Por que nos sentimos tão impotentes de vez em quando? Não deve haver apenas um motivo. Devem ser vários. Imagino um deles: nossa racionalidade só vai até a página três. Dali em diante, nosso livro está em branco. E então não há muito o que fazer, por mais que tenham nos treinado para racionalizar, suprimir o coração e seguir os descaminhos do pensamento. É como se houvesse uma barreira, uma parede tão alta e resistente que nenhum argumento, mesmo o mais poderoso, pudesse superá-la. Aí recorremos ao coração. Não como se fosse um recurso secundário. Na verdade, é como se fosse a alternativa original.
Lidar com as nossas criações, sejam elas quais forem, é realmente muito difícil. Elas podem se tornar maiores do que nós mesmos. Isso denota uma espécie de pequenez, com quem precisamos conviver diariamente. O problema é que nós não sabemos disso quando somos muito jovens. Um garoto de quatorze ou quinze anos, que já não é mais criança, mas também é muito jovem para a vida adulta, não tem a obrigação de saber da vida em detalhes. Não deveria ter muitas obrigações, na verdade: se um garoto ou garota nessa idade abre mão da família, dos amigos, das alegrias inerentes à descoberta da vida, é porque carrega amores muito grandes. Deve sonhar muito alto.
Mas isso é maravilhoso. O sonho, pelo menos a priori, tem uma vantagem muito grande sobre o real: ele não tem limites. Não existem barreiras nem paredes – o sonho é livre! Talvez seja por isso que nossas ideias, vez ou outra absurdas, parecem igualmente maravilhosas. Não importa que elas estejam próximas ou distantes do real, elas nos confortam. O sonho faz da vida o que ela ainda não é: às vezes o próprio sonho é tão real que nós mesmos nos confundimos. Quando se sonha, nós somos quem somos ou somos quem sonhamos ser?

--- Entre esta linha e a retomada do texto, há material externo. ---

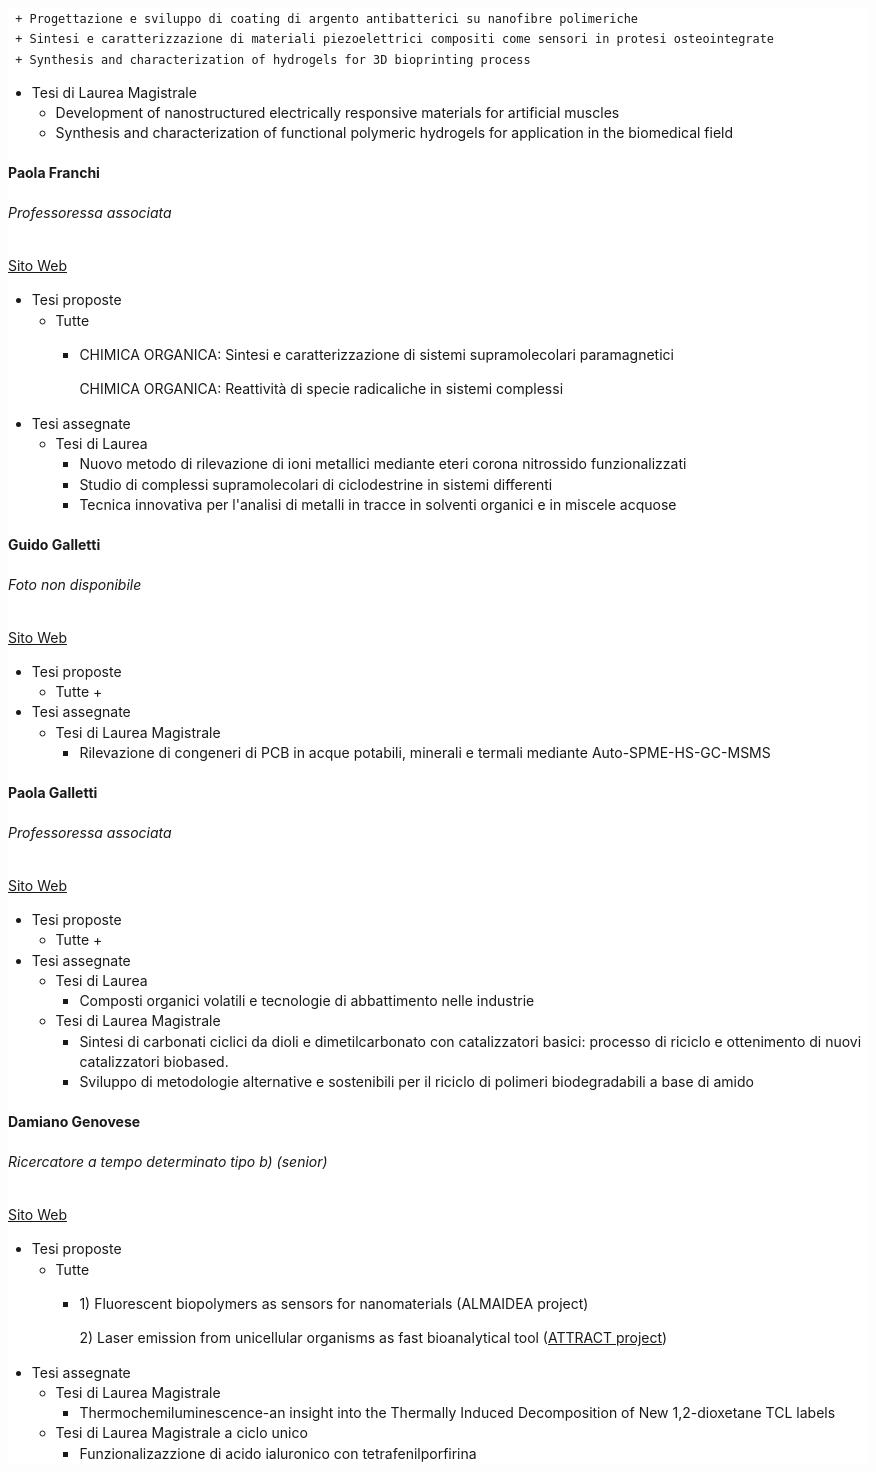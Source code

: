      + Progettazione e sviluppo di coating di argento antibatterici su nanofibre polimeriche
     + Sintesi e caratterizzazione di materiali piezoelettrici compositi come sensori in protesi osteointegrate
     + Synthesis and characterization of hydrogels for 3D bioprinting process
   - Tesi di Laurea Magistrale
     + Development of nanostructured electrically responsive materials for artificial muscles
     + Synthesis and characterization of functional polymeric hydrogels for application in the biomedical field

#### Paola Franchi
###### Professoressa associata
[Sito Web](https://www.unibo.it/sitoweb/paola.franchi)
 * Tesi proposte
   - Tutte
     + <p>CHIMICA ORGANICA: Sintesi e caratterizzazione di sistemi supramolecolari paramagnetici</p><p>CHIMICA ORGANICA:&nbsp;Reattività di specie radicaliche in sistemi complessi</p>
 * Tesi assegnate
   - Tesi di Laurea
     + Nuovo metodo di rilevazione di ioni metallici mediante eteri corona nitrossido funzionalizzati
     + Studio di complessi supramolecolari di ciclodestrine in sistemi differenti
     + Tecnica innovativa per l'analisi di metalli in tracce in solventi organici e in miscele acquose

#### Guido Galletti
###### Foto  non disponibile
[Sito Web](https://www.unibo.it/sitoweb/guido.galletti)
 * Tesi proposte
   - Tutte
     + 
 * Tesi assegnate
   - Tesi di Laurea Magistrale
     + Rilevazione di congeneri di PCB in acque potabili, minerali e termali mediante Auto-SPME-HS-GC-MSMS

#### Paola Galletti
###### Professoressa associata
[Sito Web](https://www.unibo.it/sitoweb/paola.galletti)
 * Tesi proposte
   - Tutte
     + 
 * Tesi assegnate
   - Tesi di Laurea
     + Composti organici volatili e tecnologie di abbattimento nelle industrie
   - Tesi di Laurea Magistrale
     + Sintesi di carbonati ciclici da dioli e dimetilcarbonato con catalizzatori basici: processo di riciclo e ottenimento di nuovi catalizzatori biobased.
     + Sviluppo di metodologie alternative e sostenibili per il riciclo di polimeri biodegradabili a base di amido

#### Damiano Genovese
###### Ricercatore a tempo determinato tipo b) (senior)
[Sito Web](https://www.unibo.it/sitoweb/damiano.genovese2)
 * Tesi proposte
   - Tutte
     + <p>1) Fluorescent biopolymers as sensors for nanomaterials (ALMAIDEA project)</p><p>2) Laser emission from unicellular organisms as fast bioanalytical tool (<a href="https://attract-eu.com/selected-projects/intrinsic-lasing-within-microalgae-to-monitor-biofuel-production-lasinafuel/">ATTRACT project</a>)</p>
 * Tesi assegnate
   - Tesi di Laurea Magistrale
     + Thermochemiluminescence-an insight into the Thermally Induced Decomposition of New 1,2-dioxetane TCL labels
   - Tesi di Laurea Magistrale a ciclo unico
     + Funzionalizazzione di acido ialuronico con tetrafenilporfirina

Blaise Pascal, filósofo francês, tinha um aforismo interessante sobre a pequenez. Ele dizia que os humanos são caniços– finos pedaços de cana – muito frágeis, mas com uma vantagem: são caniços pensantes (pensamento, aliás, que nos permite sonhar). Depois de uma certa idade, este sentimento de pequenez, de limitação e fragilidade perante a vida, só não nos toca se não quisermos – ou se não estivermos suficientemente atentos. Mesmo quem ousamos chamar de ídolos, mesmo as referências que tivermos na arte de viver, são pessoas exuberantes na aparência, mas igualmente frágeis. O que também significa que podemos, por um ou mais erros de cálculo, julgar-nos maiores do que somos. Se quem sonha carrega grandes amores, quem se vai sonhando, ama na mesma medida.
O futebol não é um fim. O futebol não se encerra em si mesmo. Não é como um cão que persegue o próprio rabo. Para se saber de futebol, o futebol não basta. O futebol é um meio. Nós queremos, através dele, chegar a algum lugar – talvez a nós mesmos. É uma criação, um caminho dentre tantos outros possíveis, que compartilhamos com tantos colegas. Alguns estão realmente próximos, outros distantes. Mas os sonhos são os mesmos. Por isso, em momentos de enorme tristeza, nosso sentimento é inconstante: por um lado, somos muito frágeis. Por outro, somos frágeis juntos. Se um de nós nos deixa, perdemos uma parte de nós mesmos. Se vários nos deixam, o que nos resta?
Nos resta seguir.
Para chegar ao sonho, é preciso voar. É preciso saber voar. Por enquanto, temos o privilégio de voar e retornar em segurança. Um dia, nosso voo será apenas de ida. E então, para manter-se o equilíbrio, alguém voará por nós. O que não significa que teremos ido embora.
Significa, então, que aquele voo é para sempre.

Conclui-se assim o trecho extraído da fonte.